- _Task brief_: Reproduce the records below exactly, but only between the lines holding "### Arduino" and "- \subpage page-sygah-mimu", inclusive.

- _Supplied records_:

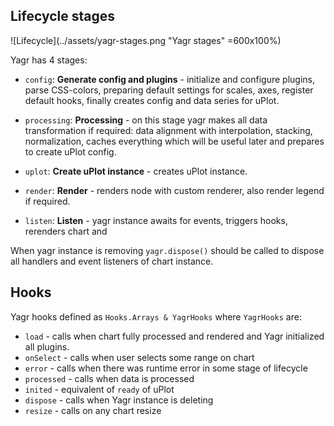## Lifecycle stages

![Lifecycle](../assets/yagr-stages.png "Yagr stages" =600x100%)

Yagr has 4 stages:

-   `config`: **Generate config and plugins** - initialize and configure plugins, parse CSS-colors, preparing default settings for scales, axes, register default hooks, finally creates config and data series for uPlot.

-   `processing`: **Processing** - on this stage yagr makes all data transformation if required: data alignment with interpolation, stacking, normalization, caches everything which will be useful later and prepares to create uPlot config.
-   `uplot`: **Create uPlot instance** - creates uPlot instance.
-   `render`: **Render** - renders node with custom renderer, also render legend if required.
-   `listen`: **Listen** - yagr instance awaits for events, triggers hooks, rerenders chart and

When yagr instance is removing `yagr.dispose()` should be called to dispose all handlers and event listeners of chart instance.

## Hooks

Yagr hooks defined as `Hooks.Arrays & YagrHooks` where `YagrHooks` are:

-   `load` - calls when chart fully processed and rendered and Yagr initialized all plugins.
-   `onSelect` - calls when user selects some range on chart
-   `error` - calls when there was runtime error in some stage of lifecycle
-   `processed` - calls when data is processed
-   `inited` - equivalent of `ready` of uPlot
-   `dispose` - calls when Yagr instance is deleting
-   `resize` - calls on any chart resize
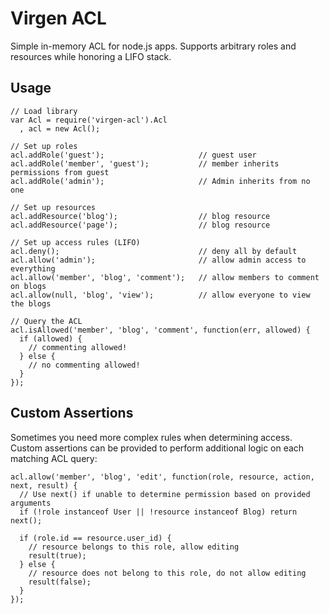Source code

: Virgen ACL
==========

Simple in-memory ACL for node.js apps. Supports arbitrary roles and resources
while honoring a LIFO stack.

Usage
-----

    // Load library
    var Acl = require('virgen-acl').Acl
      , acl = new Acl();

    // Set up roles
    acl.addRole('guest');                     // guest user
    acl.addRole('member', 'guest');           // member inherits permissions from guest
    acl.addRole('admin');                     // Admin inherits from no one

    // Set up resources
    acl.addResource('blog');                  // blog resource
    acl.addResource('page');                  // blog resource

    // Set up access rules (LIFO)
    acl.deny();                               // deny all by default
    acl.allow('admin');                       // allow admin access to everything
    acl.allow('member', 'blog', 'comment');   // allow members to comment on blogs
    acl.allow(null, 'blog', 'view');          // allow everyone to view the blogs

    // Query the ACL
    acl.isAllowed('member', 'blog', 'comment', function(err, allowed) {
      if (allowed) {
        // commenting allowed!
      } else {
        // no commenting allowed!
      }
    });

Custom Assertions
-----------------

Sometimes you need more complex rules when determining access. Custom
assertions can be provided to perform additional logic on each matching
ACL query:

    acl.allow('member', 'blog', 'edit', function(role, resource, action, next, result) {
      // Use next() if unable to determine permission based on provided arguments
      if (!role instanceof User || !resource instanceof Blog) return next();

      if (role.id == resource.user_id) {
        // resource belongs to this role, allow editing
        result(true);
      } else {
        // resource does not belong to this role, do not allow editing
        result(false);
      }
    });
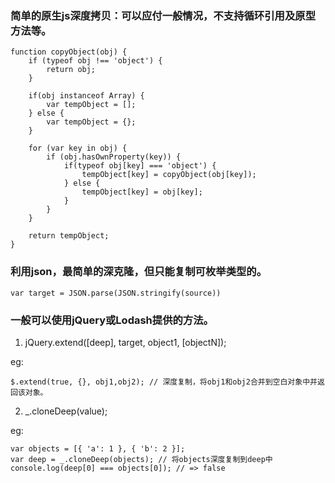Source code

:     
### 简单的原生js深度拷贝：可以应付一般情况，不支持循环引用及原型方法等。    
    
    function copyObject(obj) {
        if (typeof obj !== 'object') {
            return obj;
        }

        if(obj instanceof Array) {
            var tempObject = [];
        } else {
            var tempObject = {};
        }

        for (var key in obj) {
            if (obj.hasOwnProperty(key)) {
                if(typeof obj[key] === 'object') {
                    tempObject[key] = copyObject(obj[key]);
                } else {
                    tempObject[key] = obj[key];
                }
            }
        }

        return tempObject;
    }

### 利用json，最简单的深克隆，但只能复制可枚举类型的。

    var target = JSON.parse(JSON.stringify(source))

###  一般可以使用jQuery或Lodash提供的方法。


1. jQuery.extend([deep], target, object1, [objectN]);  

eg:  

    $.extend(true, {}, obj1,obj2); // 深度复制，将obj1和obj2合并到空白对象中并返回该对象。

2. _.cloneDeep(value);

eg: 

    var objects = [{ 'a': 1 }, { 'b': 2 }];
    var deep = _.cloneDeep(objects); // 将objects深度复制到deep中
    console.log(deep[0] === objects[0]); // => false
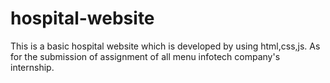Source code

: # hospital-website
This is a basic hospital website which is developed by using html,css,js. 
As for the submission of assignment of all menu infotech company's internship.
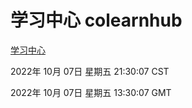 # 学习中心 colearnhub
[学习中心](http://27.19.33.125:56308/colearnhub/)

2022年 10月 07日 星期五 21:30:07 CST

2022年 10月 07日 星期五 13:30:07 GMT
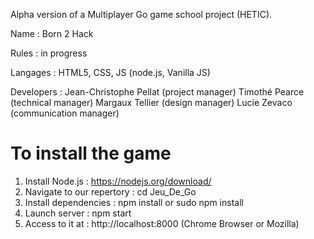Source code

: Alpha version of a Multiplayer Go game school project (HETIC).

Name : Born 2 Hack

Rules : in progress

Langages : HTML5, CSS, JS (node.js, Vanilla JS)

Developers : Jean-Christophe Pellat (project manager) Timothé Pearce (technical manager) Margaux Tellier (design manager) Lucie Zevaco (communication manager)


# To install the game #

1. Install Node.js : https://nodejs.org/download/
2. Navigate to our repertory : cd Jeu_De_Go
3. Install dependencies : npm install or sudo npm install
4. Launch server : npm start
5. Access to it at : http://localhost:8000 (Chrome Browser or Mozilla)
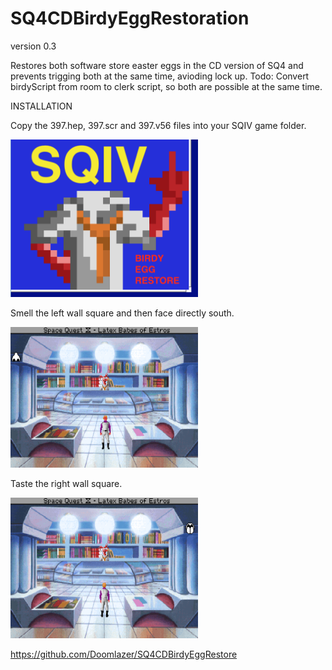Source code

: # SQ4CDBirdyEggRestoration

version 0.3 

 Restores both software store easter eggs in the CD version of SQ4 and prevents trigging both at the same time, avioding lock up. Todo: Convert birdyScript from room to clerk script, so both are possible at the same time.

INSTALLATION

Copy the 397.hep, 397.scr and 397.v56 files into your SQIV game folder.

<img src="birdy.png"  width="300">


Smell the left wall square and then face directly south.

<img src="smell.gif"  width="300">


Taste the right wall square.

<img src="taste.gif"  width="300">


https://github.com/Doomlazer/SQ4CDBirdyEggRestore
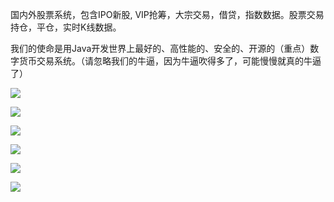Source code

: 国内外股票系统，包含IPO新股, VIP抢筹，大宗交易，借贷，指数数据。股票交易持仓，平仓，实时K线数据。

我们的使命是用Java开发世界上最好的、高性能的、安全的、开源的（重点）数字货币交易系统。（请忽略我们的牛逼，因为牛逼吹得多了，可能慢慢就真的牛逼了）



![](C:\Users\yunshuo\AppData\Roaming\marktext\images\2024-09-24-10-38-59-image.png)

![](C:\Users\yunshuo\AppData\Roaming\marktext\images\2024-09-24-10-39-19-image.png)

![](C:\Users\yunshuo\AppData\Roaming\marktext\images\2024-09-24-10-39-31-image.png)

![](C:\Users\yunshuo\AppData\Roaming\marktext\images\2024-09-24-10-39-47-image.png)

![](C:\Users\yunshuo\AppData\Roaming\marktext\images\2024-09-24-10-40-02-image.png)

![](C:\Users\yunshuo\AppData\Roaming\marktext\images\2024-09-24-10-41-06-image.png)
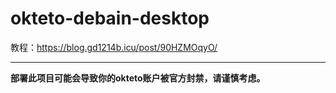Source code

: # okteto-debain-desktop
教程：<https://blog.gd1214b.icu/post/90HZMOqyO/>


***
**部署此项目可能会导致你的okteto账户被官方封禁，请谨慎考虑。**
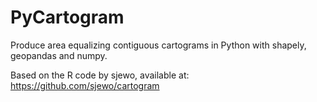 # PyCartogram
Produce area equalizing contiguous cartograms in Python with shapely, geopandas and numpy.

Based on the R code by sjewo, available at: https://github.com/sjewo/cartogram
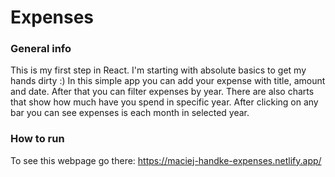 # Expenses

### General info

This is my first step in React. I'm starting with absolute basics to get my hands dirty :)
In this simple app you can add your expense with title, amount and date.
After that you can filter expenses by year. There are also charts that show how much have you spend in specific year. After clicking on any bar you can see expenses is each month in selected year.

### How to run

To see this webpage go there:
https://maciej-handke-expenses.netlify.app/
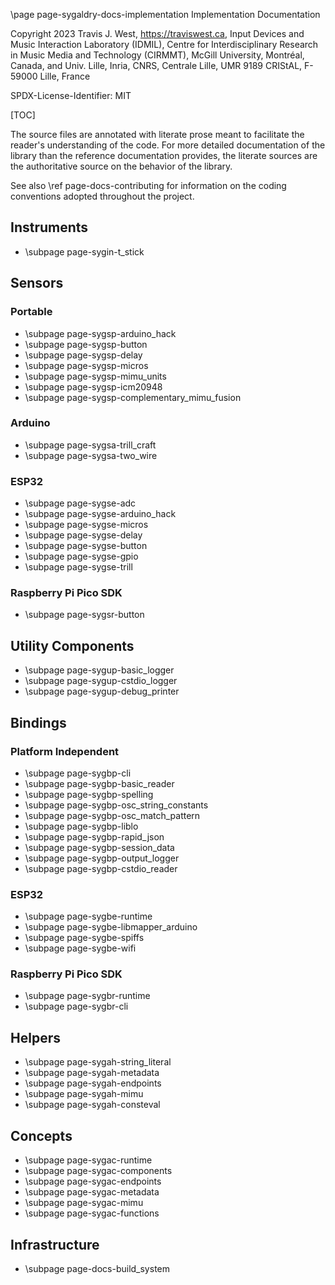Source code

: \page page-sygaldry-docs-implementation Implementation Documentation

Copyright 2023 Travis J. West, https://traviswest.ca, Input Devices and Music
Interaction Laboratory (IDMIL), Centre for Interdisciplinary Research in Music
Media and Technology (CIRMMT), McGill University, Montréal, Canada, and Univ.
Lille, Inria, CNRS, Centrale Lille, UMR 9189 CRIStAL, F-59000 Lille, France

SPDX-License-Identifier: MIT

[TOC]

The source files are annotated with literate prose meant to facilitate the
reader's understanding of the code. For more detailed documentation of the
library than the reference documentation provides, the literate sources are
the authoritative source on the behavior of the library.

See also \ref page-docs-contributing for information on the coding conventions
adopted throughout the project.

## Instruments

- \subpage page-sygin-t_stick

## Sensors

### Portable

- \subpage page-sygsp-arduino_hack
- \subpage page-sygsp-button
- \subpage page-sygsp-delay
- \subpage page-sygsp-micros
- \subpage page-sygsp-mimu_units
- \subpage page-sygsp-icm20948
- \subpage page-sygsp-complementary_mimu_fusion

### Arduino

- \subpage page-sygsa-trill_craft
- \subpage page-sygsa-two_wire

### ESP32

- \subpage page-sygse-adc
- \subpage page-sygse-arduino_hack
- \subpage page-sygse-micros
- \subpage page-sygse-delay
- \subpage page-sygse-button
- \subpage page-sygse-gpio
- \subpage page-sygse-trill

### Raspberry Pi Pico SDK

- \subpage page-sygsr-button

## Utility Components

- \subpage page-sygup-basic_logger
- \subpage page-sygup-cstdio_logger
- \subpage page-sygup-debug_printer

## Bindings

### Platform Independent

- \subpage page-sygbp-cli
- \subpage page-sygbp-basic_reader
- \subpage page-sygbp-spelling
- \subpage page-sygbp-osc_string_constants
- \subpage page-sygbp-osc_match_pattern
- \subpage page-sygbp-liblo
- \subpage page-sygbp-rapid_json
- \subpage page-sygbp-session_data
- \subpage page-sygbp-output_logger
- \subpage page-sygbp-cstdio_reader

### ESP32

- \subpage page-sygbe-runtime
- \subpage page-sygbe-libmapper_arduino
- \subpage page-sygbe-spiffs
- \subpage page-sygbe-wifi

### Raspberry Pi Pico SDK

- \subpage page-sygbr-runtime
- \subpage page-sygbr-cli

## Helpers

- \subpage page-sygah-string_literal
- \subpage page-sygah-metadata
- \subpage page-sygah-endpoints
- \subpage page-sygah-mimu
- \subpage page-sygah-consteval

## Concepts

- \subpage page-sygac-runtime
- \subpage page-sygac-components
- \subpage page-sygac-endpoints
- \subpage page-sygac-metadata
- \subpage page-sygac-mimu
- \subpage page-sygac-functions

## Infrastructure

- \subpage page-docs-build_system
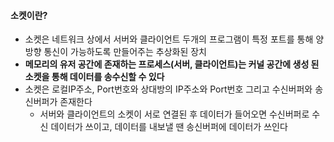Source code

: #### 소켓이란?

- 소켓은 네트워크 상에서 서버와 클라이언트 두개의 프로그램이 특정 포트를 통해 양
    방향 통신이 가능하도록 만들어주는 추상화된 장치
- **메모리의 유저 공간에 존재하는 프로세스(서버, 클라이언트)는 커널 공간에 생성
    된 소켓을 통해 데이터를 송수신할 수 있다**
- 소켓은 로컬IP주소, Port번호와 상대방의 IP주소와 Port번호 그리고 수신버퍼와 송
    신버퍼가 존재한다
  - 서버와 클라이언트의 소켓이 서로 연결된 후 데이터가 들어오면 수신버퍼로 수신
      데이터가 쓰이고, 데이터를 내보낼 땐 송신버퍼에 데이터가 쓰인다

- _Written response_:
### Arduino

- \subpage page-sygsa-trill_craft
- \subpage page-sygsa-two_wire

### ESP32

- \subpage page-sygse-adc
- \subpage page-sygse-arduino_hack
- \subpage page-sygse-micros
- \subpage page-sygse-delay
- \subpage page-sygse-button
- \subpage page-sygse-gpio
- \subpage page-sygse-trill

### Raspberry Pi Pico SDK

- \subpage page-sygsr-button

## Utility Components

- \subpage page-sygup-basic_logger
- \subpage page-sygup-cstdio_logger
- \subpage page-sygup-debug_printer

## Bindings

### Platform Independent

- \subpage page-sygbp-cli
- \subpage page-sygbp-basic_reader
- \subpage page-sygbp-spelling
- \subpage page-sygbp-osc_string_constants
- \subpage page-sygbp-osc_match_pattern
- \subpage page-sygbp-liblo
- \subpage page-sygbp-rapid_json
- \subpage page-sygbp-session_data
- \subpage page-sygbp-output_logger
- \subpage page-sygbp-cstdio_reader

### ESP32

- \subpage page-sygbe-runtime
- \subpage page-sygbe-libmapper_arduino
- \subpage page-sygbe-spiffs
- \subpage page-sygbe-wifi

### Raspberry Pi Pico SDK

- \subpage page-sygbr-runtime
- \subpage page-sygbr-cli

## Helpers

- \subpage page-sygah-string_literal
- \subpage page-sygah-metadata
- \subpage page-sygah-endpoints
- \subpage page-sygah-mimu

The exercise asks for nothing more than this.